Frickey Tancred, Lupas Andrei N
Department of Protein Evolution, Max-Planck-Institute for Developmental Biology, Spemannstr. 35, D-72076 Tuebingen, Germany.
Nucleic Acids Res. 2004 Sep 30;32(17):5231-8. doi: 10.1093/nar/gkh867. Print 2004.
Phylogenetic reconstruction is the method of choice to determine the homologous relationships between sequences. Difficulties in producing high-quality alignments, which are the basis of good trees, and in automating the analysis of trees have unfortunately limited the use of phylogenetic reconstruction methods to individual genes or gene families. Due to the large number of sequences involved, phylogenetic analyses of proteomes preclude manual steps and therefore require a high degree of automation in sequence selection, alignment, phylogenetic inference and analysis of the resulting set of trees. We present a set of programs that automates the steps from seed sequence to phylogeny and a utility to extract all phylogenies that match specific topological constraints from a database of trees. Two example applications that show the type of questions that can be answered by phylome analysis are provided. The generation and analysis of the Thermoplasma acidophilum phylome with regard to lateral gene transfer between Thermoplasmata and Sulfolobus, showed best BLAST hits to be far less reliable indicators of lateral transfer than the corresponding protein phylogenies. The generation and analysis of the Danio rerio phylome provided more than twice as many proteins as described previously, supporting the hypothesis of an additional round of genome duplication in the actinopterygian lineage.

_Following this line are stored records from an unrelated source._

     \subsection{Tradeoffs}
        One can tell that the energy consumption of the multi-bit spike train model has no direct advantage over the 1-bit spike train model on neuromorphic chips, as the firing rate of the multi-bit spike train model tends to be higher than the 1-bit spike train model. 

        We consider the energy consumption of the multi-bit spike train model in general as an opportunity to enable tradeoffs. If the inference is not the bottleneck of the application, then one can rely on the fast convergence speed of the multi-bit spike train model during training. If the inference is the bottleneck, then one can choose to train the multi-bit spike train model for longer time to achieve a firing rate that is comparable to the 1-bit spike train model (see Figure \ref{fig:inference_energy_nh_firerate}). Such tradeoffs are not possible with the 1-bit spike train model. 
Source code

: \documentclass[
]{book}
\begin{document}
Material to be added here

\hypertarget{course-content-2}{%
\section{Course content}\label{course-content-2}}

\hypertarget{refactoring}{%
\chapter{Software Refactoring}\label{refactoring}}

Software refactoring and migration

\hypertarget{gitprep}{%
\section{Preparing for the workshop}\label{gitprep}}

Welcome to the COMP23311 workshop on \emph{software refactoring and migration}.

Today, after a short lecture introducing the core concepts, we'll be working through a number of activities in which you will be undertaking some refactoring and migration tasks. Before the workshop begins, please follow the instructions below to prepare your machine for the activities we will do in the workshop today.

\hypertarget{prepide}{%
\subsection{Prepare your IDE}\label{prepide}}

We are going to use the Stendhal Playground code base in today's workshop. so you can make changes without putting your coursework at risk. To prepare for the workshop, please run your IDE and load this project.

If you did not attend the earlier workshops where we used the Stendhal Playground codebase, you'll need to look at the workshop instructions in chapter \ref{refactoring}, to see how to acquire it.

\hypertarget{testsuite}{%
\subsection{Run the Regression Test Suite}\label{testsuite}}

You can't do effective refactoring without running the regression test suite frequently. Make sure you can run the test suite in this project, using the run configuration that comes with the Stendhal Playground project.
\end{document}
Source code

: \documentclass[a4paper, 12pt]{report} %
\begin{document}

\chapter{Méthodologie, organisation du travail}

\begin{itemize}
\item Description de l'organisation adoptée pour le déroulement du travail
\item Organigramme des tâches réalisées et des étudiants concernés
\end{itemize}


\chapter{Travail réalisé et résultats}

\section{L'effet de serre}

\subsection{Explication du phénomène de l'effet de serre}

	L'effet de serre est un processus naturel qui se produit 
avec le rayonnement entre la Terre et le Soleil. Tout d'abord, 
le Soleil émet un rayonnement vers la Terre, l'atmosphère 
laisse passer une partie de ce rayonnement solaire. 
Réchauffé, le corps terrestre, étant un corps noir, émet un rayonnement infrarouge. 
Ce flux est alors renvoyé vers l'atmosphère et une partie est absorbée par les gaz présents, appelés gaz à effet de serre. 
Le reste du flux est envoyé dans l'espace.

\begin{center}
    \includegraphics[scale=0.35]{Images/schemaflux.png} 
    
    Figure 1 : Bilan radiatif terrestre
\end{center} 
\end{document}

系统发育重建是确定序列间同源关系的首选方法。生成高质量比对(这是构建良好树的基础)以及使树的分析自动化存在困难,不幸的是,这限制了系统发育重建方法仅用于单个基因或基因家族。由于涉及的序列数量众多,蛋白质组的系统发育分析排除了人工步骤,因此在序列选择、比对、系统发育推断以及对所得树集的分析方面需要高度自动化。我们展示了一组程序,可将从种子序列到系统发育的步骤自动化,还展示了一个实用工具,可从树数据库中提取所有符合特定拓扑约束的系统发育。提供了两个示例应用,展示了通过系统发育组分析可以回答的问题类型。对嗜热栖热菌系统发育组进行关于嗜热栖热菌和硫化叶菌之间水平基因转移的生成和分析,结果表明,与相应的蛋白质系统发育相比,最佳BLAST比对结果作为水平转移指标的可靠性要低得多。斑马鱼系统发育组的生成和分析所提供的蛋白质数量是之前描述数量的两倍多,支持了辐鳍鱼系中存在额外一轮基因组复制的假说。